## TASK OBJECTIVE
Each line from the beginning of the data below through the line containing "3. Eclipse ist installiert." should be repeated exactly, please.

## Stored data
'''

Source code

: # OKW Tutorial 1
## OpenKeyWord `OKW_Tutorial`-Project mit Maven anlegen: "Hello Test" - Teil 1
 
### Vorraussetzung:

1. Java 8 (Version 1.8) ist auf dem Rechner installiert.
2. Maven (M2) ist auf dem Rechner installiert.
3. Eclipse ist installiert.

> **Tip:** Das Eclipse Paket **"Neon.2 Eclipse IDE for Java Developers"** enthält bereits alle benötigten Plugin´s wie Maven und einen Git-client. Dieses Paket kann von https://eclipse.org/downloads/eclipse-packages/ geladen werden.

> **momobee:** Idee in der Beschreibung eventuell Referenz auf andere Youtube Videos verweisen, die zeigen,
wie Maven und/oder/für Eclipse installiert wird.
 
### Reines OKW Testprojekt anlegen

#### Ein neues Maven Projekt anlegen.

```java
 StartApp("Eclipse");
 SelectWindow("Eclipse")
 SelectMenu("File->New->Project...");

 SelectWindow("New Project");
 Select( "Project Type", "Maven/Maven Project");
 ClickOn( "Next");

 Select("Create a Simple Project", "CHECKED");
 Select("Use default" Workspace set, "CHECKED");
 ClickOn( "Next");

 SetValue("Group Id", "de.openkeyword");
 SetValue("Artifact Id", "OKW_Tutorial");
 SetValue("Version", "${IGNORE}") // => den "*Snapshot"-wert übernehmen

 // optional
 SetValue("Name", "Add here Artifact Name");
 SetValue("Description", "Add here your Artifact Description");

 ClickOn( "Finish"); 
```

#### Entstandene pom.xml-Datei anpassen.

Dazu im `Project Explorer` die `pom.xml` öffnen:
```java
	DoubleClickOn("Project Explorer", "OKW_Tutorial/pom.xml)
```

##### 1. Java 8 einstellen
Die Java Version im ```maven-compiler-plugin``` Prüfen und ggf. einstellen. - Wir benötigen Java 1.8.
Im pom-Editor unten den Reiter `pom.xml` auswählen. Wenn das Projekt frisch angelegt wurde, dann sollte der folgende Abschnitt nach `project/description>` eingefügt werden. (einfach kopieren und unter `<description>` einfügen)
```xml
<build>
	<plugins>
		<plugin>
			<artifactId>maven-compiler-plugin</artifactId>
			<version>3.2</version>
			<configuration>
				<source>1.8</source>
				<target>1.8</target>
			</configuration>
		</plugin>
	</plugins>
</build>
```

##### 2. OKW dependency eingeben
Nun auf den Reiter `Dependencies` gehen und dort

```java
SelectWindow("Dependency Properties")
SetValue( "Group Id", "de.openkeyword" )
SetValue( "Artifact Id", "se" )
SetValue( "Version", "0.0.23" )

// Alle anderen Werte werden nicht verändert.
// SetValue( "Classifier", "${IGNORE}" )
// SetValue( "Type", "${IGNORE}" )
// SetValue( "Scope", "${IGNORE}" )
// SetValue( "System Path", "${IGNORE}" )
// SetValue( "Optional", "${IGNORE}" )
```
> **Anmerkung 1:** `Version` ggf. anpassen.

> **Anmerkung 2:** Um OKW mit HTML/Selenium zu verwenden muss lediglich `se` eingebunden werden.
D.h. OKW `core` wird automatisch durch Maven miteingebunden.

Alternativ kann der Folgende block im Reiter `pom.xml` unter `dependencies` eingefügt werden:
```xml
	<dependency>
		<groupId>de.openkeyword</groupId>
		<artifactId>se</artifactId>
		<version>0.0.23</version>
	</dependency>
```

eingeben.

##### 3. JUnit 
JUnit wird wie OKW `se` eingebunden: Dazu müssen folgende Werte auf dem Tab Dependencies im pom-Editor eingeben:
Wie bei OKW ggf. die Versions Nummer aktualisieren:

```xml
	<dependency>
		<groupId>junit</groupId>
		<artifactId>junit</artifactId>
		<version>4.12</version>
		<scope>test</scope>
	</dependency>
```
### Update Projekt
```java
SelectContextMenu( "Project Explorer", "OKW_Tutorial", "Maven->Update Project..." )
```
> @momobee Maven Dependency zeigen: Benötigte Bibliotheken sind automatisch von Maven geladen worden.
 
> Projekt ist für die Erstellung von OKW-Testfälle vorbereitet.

'''

## SOLUTION FOR THIS EXERCISE
Source code

: # OKW Tutorial 1
## OpenKeyWord `OKW_Tutorial`-Project mit Maven anlegen: "Hello Test" - Teil 1
 
### Vorraussetzung:

1. Java 8 (Version 1.8) ist auf dem Rechner installiert.
2. Maven (M2) ist auf dem Rechner installiert.
3. Eclipse ist installiert.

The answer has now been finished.